## [WHAT TO PRODUCE]
How many lines of the data include the string "Retailer"? State that number alone.

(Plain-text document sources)
++++++++
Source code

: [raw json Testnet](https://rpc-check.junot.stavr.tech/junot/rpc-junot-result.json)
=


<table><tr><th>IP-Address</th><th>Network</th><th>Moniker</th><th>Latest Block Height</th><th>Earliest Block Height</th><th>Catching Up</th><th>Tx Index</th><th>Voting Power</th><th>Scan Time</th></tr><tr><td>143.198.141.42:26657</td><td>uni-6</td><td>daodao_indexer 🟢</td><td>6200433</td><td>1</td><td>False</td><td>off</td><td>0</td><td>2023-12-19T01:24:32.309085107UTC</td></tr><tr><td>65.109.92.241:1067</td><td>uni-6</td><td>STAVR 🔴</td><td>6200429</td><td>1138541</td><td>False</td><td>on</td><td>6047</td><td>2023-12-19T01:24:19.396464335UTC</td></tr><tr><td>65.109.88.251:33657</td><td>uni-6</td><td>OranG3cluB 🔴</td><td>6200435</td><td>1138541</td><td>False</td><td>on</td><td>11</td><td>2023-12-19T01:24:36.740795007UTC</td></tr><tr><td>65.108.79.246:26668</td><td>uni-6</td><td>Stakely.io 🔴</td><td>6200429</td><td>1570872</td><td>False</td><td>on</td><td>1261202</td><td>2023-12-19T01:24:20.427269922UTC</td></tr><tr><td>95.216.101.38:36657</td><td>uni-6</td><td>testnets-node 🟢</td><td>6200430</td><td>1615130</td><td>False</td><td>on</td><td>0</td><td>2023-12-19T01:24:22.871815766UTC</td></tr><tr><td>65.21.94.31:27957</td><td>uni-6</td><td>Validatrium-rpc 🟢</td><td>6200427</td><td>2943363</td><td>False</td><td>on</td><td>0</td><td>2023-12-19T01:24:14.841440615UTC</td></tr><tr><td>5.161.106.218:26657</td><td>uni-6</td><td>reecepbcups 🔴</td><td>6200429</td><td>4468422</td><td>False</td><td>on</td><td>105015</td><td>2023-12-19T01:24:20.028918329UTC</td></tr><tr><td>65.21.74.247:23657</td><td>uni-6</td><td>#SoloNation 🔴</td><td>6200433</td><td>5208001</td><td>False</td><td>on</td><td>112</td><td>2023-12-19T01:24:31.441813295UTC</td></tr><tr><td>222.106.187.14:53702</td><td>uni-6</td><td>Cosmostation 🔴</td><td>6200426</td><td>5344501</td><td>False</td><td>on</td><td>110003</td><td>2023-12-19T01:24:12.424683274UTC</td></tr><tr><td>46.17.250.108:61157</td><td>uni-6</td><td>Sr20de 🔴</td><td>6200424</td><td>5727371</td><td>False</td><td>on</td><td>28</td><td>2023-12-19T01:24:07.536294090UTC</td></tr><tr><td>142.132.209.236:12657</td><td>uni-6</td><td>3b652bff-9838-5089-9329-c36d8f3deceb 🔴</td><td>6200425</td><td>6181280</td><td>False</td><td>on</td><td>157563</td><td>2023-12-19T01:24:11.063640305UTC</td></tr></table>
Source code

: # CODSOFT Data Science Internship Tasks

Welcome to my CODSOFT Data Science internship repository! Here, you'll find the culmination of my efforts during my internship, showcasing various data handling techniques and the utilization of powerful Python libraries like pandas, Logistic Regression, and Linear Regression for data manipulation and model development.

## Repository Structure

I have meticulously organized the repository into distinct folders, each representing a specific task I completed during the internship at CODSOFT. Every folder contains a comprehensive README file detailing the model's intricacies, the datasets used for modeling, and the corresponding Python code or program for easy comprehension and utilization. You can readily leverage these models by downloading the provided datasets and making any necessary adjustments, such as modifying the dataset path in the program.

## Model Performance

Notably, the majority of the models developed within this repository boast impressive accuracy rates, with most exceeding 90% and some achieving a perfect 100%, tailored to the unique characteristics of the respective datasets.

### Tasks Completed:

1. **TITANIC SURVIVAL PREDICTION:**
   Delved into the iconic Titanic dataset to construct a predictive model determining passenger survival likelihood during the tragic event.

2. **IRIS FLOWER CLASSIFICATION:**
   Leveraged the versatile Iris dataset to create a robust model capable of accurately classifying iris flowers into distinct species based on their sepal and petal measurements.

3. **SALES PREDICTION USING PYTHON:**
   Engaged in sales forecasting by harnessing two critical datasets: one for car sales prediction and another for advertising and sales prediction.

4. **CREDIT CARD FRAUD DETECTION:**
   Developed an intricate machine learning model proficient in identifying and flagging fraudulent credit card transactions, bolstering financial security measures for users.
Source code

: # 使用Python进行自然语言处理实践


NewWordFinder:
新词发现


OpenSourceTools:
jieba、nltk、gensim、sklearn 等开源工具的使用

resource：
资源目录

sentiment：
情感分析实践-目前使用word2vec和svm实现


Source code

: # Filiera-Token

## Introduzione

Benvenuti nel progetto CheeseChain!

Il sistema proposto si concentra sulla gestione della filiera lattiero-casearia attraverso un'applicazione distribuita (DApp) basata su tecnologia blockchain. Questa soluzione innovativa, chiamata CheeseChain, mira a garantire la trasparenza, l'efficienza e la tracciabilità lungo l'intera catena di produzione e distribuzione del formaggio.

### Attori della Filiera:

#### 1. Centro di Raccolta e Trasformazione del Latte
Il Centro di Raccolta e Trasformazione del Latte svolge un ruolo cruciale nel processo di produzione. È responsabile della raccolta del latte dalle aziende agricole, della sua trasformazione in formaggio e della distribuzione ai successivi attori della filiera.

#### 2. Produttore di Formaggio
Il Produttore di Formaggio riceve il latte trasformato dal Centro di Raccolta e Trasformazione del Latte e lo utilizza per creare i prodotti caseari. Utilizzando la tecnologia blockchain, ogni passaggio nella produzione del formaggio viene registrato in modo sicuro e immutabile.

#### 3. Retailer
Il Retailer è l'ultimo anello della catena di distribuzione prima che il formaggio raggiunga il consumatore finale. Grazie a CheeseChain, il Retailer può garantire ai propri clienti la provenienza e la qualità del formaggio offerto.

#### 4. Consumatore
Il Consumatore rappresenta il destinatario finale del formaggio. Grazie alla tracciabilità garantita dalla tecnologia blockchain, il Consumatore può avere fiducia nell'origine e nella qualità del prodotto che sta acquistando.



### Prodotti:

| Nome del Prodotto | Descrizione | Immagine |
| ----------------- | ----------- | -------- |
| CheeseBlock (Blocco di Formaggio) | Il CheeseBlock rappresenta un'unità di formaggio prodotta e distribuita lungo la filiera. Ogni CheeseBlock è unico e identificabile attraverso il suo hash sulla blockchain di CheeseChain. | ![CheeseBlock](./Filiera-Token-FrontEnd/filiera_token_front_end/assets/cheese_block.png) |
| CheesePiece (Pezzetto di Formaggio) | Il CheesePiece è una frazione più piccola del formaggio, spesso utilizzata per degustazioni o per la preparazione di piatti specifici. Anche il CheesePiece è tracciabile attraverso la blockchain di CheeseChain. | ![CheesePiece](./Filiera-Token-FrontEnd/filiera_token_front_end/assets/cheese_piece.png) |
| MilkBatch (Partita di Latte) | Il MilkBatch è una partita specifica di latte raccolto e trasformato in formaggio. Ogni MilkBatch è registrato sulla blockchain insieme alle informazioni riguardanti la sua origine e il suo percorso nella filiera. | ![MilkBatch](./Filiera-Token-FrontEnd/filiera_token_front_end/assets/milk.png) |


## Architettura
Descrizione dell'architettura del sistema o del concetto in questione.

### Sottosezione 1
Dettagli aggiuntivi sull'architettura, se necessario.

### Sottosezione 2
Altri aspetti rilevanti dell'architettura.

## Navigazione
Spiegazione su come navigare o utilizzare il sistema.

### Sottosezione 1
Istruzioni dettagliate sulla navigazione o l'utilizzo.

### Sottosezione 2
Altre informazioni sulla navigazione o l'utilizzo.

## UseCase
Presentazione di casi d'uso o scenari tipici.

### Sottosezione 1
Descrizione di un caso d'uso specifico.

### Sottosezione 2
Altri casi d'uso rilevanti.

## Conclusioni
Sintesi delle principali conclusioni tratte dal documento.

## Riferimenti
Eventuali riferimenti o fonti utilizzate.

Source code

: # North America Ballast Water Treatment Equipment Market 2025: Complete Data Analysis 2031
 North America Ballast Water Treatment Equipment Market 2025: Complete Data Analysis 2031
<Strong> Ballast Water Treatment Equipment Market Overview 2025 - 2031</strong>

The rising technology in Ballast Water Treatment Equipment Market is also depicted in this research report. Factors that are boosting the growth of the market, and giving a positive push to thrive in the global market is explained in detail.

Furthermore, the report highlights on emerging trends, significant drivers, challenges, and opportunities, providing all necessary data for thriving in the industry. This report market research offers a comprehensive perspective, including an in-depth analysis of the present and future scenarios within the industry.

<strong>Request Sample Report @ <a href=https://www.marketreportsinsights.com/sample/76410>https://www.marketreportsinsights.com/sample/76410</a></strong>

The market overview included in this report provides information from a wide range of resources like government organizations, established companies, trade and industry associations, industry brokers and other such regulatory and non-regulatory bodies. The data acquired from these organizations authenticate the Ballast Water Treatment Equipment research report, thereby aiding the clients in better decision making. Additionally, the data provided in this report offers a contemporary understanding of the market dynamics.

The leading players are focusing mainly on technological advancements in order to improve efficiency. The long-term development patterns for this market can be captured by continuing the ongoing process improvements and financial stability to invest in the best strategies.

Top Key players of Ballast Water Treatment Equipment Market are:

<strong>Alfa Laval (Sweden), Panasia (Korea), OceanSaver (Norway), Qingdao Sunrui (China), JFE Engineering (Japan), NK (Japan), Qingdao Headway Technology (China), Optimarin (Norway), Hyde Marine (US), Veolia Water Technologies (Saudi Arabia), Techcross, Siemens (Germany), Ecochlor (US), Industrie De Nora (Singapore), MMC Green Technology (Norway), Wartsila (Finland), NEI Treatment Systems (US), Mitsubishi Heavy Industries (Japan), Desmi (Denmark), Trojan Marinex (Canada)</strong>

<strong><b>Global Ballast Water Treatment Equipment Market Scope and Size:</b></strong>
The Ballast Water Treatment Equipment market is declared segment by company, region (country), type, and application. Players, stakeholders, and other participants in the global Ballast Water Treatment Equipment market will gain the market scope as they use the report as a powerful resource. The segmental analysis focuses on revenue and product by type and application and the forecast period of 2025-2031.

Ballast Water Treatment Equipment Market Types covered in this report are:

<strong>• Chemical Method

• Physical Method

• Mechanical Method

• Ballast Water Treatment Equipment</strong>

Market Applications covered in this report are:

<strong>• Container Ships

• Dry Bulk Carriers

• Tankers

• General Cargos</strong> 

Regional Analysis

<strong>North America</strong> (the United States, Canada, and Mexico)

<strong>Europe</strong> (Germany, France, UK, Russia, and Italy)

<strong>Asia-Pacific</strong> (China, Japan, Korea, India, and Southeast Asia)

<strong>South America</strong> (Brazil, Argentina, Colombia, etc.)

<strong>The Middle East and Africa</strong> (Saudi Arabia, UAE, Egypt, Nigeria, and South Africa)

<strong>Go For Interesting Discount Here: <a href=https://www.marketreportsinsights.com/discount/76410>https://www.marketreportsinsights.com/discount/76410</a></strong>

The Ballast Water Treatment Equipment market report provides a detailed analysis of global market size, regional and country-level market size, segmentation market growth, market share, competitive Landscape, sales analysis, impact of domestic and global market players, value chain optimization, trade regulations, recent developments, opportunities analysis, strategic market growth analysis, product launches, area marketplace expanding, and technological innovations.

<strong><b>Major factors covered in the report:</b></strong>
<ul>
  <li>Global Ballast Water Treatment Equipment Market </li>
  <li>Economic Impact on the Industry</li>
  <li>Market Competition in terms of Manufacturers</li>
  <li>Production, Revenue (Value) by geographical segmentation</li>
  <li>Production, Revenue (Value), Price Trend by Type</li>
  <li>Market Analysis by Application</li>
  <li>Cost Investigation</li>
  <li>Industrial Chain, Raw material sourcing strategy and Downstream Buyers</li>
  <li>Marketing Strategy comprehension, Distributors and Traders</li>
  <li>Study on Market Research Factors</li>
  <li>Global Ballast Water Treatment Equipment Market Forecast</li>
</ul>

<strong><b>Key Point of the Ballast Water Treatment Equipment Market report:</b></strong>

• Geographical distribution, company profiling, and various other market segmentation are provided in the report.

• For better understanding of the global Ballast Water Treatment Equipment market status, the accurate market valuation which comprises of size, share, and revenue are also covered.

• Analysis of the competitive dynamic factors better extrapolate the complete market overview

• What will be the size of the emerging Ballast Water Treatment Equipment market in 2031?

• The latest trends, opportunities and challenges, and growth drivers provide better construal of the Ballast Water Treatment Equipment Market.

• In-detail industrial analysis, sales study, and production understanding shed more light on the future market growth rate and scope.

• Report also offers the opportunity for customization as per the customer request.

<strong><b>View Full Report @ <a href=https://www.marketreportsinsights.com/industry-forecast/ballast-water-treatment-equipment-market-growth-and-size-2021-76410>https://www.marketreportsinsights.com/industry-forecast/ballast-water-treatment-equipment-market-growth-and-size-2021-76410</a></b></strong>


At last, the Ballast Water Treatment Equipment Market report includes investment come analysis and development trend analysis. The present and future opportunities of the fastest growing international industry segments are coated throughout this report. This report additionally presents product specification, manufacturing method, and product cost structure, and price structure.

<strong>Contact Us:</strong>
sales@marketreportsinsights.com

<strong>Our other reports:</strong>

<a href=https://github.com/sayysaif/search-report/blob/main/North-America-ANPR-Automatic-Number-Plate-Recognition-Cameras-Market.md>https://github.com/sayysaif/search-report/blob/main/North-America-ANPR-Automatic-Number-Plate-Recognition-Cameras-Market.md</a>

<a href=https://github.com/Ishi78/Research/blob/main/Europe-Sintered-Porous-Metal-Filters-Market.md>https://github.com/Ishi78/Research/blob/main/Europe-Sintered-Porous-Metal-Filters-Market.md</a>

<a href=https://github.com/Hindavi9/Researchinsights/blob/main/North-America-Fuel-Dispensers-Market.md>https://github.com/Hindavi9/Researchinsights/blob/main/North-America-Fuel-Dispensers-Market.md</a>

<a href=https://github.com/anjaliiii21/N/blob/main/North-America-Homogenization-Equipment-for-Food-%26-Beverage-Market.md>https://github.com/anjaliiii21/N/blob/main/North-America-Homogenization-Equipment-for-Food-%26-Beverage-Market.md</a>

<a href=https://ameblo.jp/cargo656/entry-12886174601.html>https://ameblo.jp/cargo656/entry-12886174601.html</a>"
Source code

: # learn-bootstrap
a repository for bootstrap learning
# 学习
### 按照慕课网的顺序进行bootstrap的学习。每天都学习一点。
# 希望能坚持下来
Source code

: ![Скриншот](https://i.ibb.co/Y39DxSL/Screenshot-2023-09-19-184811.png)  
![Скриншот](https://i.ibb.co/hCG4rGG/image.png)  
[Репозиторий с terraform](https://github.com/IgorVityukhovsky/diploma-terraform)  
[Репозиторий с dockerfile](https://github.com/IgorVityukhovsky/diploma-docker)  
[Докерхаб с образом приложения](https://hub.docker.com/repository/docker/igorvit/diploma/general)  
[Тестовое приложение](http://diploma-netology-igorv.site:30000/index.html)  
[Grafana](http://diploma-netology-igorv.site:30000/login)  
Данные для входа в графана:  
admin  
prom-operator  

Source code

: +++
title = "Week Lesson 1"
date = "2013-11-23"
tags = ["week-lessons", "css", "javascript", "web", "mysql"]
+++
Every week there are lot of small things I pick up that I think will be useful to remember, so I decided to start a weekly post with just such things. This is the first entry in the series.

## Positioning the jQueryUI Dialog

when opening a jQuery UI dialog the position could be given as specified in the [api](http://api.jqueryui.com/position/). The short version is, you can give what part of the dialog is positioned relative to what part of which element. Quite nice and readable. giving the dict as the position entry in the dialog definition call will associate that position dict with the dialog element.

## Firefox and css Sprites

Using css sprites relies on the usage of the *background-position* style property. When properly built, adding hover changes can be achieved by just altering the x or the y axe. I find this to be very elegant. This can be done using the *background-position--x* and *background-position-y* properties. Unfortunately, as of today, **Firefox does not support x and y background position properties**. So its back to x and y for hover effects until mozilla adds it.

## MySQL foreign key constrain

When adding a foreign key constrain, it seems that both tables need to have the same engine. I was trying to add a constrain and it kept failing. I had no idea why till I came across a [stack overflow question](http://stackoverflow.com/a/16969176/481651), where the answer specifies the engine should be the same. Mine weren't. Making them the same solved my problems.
++++++++
## [ANSWER BOX]
2